§ **Work instruction**:
Scan the records for the string "continue"; copy each line where it occurs.

= = =

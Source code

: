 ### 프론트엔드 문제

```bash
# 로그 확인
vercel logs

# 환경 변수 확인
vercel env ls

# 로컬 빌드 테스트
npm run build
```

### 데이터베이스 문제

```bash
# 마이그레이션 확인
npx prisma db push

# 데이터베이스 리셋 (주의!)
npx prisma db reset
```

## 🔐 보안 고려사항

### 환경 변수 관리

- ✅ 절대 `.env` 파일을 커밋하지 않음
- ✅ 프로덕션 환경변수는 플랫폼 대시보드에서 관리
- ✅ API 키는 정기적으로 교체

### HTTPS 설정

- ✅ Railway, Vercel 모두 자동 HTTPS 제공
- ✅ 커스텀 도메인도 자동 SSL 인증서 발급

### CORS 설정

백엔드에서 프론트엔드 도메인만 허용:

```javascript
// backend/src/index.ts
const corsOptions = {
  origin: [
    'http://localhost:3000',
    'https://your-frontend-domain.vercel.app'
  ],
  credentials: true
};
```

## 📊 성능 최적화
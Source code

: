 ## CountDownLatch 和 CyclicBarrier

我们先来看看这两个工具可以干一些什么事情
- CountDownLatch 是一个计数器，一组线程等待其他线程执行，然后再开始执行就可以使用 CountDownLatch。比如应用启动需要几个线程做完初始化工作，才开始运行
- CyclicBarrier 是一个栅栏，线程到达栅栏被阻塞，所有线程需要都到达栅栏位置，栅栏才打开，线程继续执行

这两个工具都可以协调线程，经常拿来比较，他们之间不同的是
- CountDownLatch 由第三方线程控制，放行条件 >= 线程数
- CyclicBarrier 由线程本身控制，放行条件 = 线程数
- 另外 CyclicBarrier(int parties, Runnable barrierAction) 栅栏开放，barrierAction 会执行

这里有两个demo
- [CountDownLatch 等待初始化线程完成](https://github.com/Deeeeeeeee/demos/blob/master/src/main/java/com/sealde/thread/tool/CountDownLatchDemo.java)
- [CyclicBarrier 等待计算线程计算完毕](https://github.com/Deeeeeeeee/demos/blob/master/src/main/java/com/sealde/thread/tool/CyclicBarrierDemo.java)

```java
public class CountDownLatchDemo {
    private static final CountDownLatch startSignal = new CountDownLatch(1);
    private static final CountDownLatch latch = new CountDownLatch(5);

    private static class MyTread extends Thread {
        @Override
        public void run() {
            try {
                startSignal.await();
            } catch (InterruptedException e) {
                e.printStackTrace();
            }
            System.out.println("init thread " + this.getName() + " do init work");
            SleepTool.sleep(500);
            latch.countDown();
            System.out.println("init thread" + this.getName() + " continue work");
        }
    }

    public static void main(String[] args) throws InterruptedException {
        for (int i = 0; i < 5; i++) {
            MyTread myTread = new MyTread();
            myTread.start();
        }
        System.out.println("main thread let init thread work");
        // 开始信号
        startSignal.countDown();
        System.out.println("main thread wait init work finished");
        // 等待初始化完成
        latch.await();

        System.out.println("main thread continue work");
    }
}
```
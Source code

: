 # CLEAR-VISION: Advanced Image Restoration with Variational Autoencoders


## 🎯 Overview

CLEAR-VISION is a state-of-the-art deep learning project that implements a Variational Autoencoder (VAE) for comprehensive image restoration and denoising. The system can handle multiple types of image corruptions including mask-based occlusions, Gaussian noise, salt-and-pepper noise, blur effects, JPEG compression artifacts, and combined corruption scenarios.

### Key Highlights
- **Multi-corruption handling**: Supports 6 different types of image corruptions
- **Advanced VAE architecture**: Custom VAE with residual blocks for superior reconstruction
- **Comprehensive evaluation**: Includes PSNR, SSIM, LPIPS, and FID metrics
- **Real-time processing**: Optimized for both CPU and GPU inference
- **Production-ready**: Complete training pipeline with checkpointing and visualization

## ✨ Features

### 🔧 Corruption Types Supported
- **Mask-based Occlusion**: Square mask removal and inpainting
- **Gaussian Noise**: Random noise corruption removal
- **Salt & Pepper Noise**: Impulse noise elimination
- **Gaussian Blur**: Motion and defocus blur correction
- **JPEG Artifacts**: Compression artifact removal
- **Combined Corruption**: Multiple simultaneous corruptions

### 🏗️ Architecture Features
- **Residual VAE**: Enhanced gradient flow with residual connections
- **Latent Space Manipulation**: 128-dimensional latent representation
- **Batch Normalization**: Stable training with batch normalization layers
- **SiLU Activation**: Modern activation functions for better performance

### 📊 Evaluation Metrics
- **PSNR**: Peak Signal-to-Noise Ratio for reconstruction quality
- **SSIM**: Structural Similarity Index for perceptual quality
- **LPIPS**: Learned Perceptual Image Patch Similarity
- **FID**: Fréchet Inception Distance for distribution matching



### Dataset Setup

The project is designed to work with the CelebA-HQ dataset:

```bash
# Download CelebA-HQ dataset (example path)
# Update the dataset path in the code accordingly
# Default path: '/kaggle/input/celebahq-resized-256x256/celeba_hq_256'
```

= = =

§ **Output below**:
            System.out.println("init thread" + this.getName() + " continue work");
        System.out.println("main thread continue work");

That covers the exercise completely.